Record extracts Start Marker

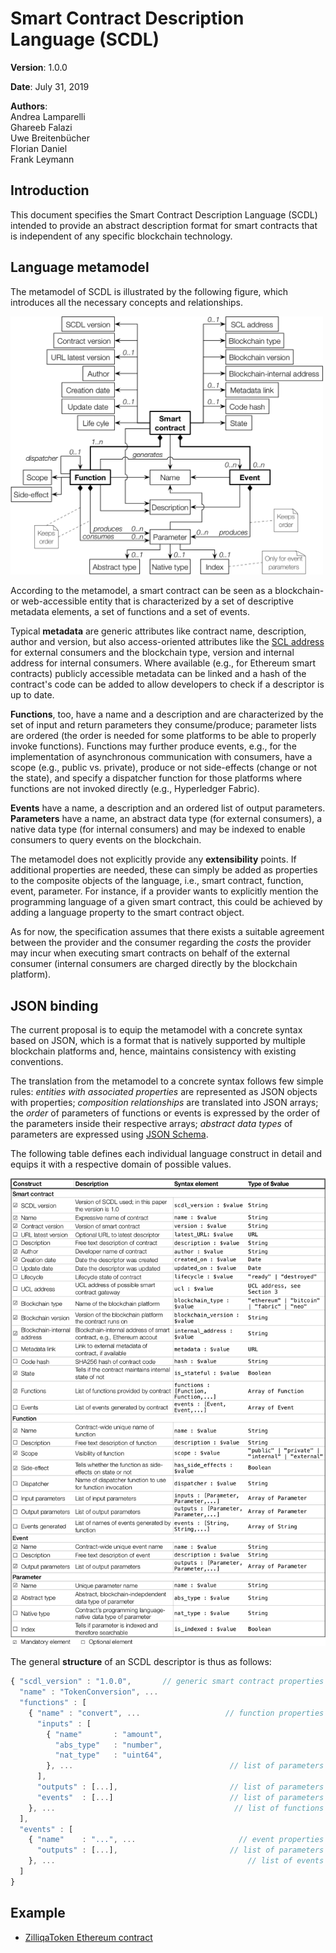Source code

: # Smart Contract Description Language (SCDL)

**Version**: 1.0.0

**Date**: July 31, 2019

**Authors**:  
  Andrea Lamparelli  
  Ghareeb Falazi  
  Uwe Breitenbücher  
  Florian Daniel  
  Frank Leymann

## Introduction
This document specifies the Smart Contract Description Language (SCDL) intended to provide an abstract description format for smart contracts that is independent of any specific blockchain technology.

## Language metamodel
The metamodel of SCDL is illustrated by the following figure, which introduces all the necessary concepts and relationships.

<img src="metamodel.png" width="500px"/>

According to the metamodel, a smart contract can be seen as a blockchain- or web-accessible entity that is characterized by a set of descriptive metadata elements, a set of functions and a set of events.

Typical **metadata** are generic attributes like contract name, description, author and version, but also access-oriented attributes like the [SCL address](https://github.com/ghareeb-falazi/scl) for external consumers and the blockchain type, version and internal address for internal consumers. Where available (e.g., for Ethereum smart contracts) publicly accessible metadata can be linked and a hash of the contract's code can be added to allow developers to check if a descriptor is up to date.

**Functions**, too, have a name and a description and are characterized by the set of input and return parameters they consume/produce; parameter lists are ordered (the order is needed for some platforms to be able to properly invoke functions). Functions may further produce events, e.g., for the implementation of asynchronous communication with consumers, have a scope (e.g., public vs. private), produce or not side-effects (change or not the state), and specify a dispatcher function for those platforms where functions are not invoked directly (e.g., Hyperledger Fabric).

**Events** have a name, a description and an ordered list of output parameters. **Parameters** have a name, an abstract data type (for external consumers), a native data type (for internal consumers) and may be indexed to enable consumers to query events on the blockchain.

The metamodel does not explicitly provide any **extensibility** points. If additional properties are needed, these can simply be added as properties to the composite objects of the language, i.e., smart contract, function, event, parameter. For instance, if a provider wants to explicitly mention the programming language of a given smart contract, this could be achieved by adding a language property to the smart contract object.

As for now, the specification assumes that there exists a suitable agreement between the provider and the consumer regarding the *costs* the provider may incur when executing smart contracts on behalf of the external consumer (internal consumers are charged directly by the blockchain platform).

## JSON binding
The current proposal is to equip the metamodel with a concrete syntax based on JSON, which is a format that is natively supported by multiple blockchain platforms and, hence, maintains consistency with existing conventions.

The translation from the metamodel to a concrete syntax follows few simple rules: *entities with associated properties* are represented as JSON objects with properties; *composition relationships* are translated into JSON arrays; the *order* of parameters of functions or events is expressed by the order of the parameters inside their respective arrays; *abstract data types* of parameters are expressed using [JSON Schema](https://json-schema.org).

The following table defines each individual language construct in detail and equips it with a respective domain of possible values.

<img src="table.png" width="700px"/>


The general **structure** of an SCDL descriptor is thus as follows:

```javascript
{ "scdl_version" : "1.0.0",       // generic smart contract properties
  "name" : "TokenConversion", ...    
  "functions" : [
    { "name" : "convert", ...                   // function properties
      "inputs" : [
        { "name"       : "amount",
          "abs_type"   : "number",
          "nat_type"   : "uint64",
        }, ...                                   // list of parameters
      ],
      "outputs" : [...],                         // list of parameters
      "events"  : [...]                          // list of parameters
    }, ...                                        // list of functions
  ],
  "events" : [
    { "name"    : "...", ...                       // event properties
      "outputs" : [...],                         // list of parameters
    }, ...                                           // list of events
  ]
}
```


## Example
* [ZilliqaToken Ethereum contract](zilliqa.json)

Record extracts End Marker
Record extracts Start Marker

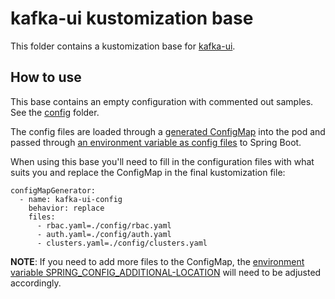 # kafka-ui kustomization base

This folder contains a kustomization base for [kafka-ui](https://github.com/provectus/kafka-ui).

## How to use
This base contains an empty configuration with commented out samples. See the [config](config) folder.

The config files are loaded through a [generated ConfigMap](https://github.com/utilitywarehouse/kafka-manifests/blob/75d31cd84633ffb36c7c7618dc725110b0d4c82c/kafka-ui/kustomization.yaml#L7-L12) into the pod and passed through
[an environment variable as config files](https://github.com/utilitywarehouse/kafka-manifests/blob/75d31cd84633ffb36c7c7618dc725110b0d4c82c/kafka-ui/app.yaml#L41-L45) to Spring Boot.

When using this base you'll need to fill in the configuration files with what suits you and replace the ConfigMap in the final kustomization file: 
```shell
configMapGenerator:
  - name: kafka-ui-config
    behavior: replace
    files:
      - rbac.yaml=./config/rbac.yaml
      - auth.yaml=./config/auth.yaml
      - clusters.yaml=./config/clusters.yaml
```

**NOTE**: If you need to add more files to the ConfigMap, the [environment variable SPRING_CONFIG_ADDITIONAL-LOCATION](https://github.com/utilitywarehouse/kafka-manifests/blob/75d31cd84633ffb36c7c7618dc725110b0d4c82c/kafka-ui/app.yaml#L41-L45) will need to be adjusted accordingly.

Record extracts End Marker

**What the task asks**
Line for line, output the entries above from the line with "Source code" to the line with "## Introduction", both included, and nothing more. Skip pictures.

**Answer to this exercise**
Source code

: # Smart Contract Description Language (SCDL)

**Version**: 1.0.0

**Date**: July 31, 2019

**Authors**:  
  Andrea Lamparelli  
  Ghareeb Falazi  
  Uwe Breitenbücher  
  Florian Daniel  
  Frank Leymann

## Introduction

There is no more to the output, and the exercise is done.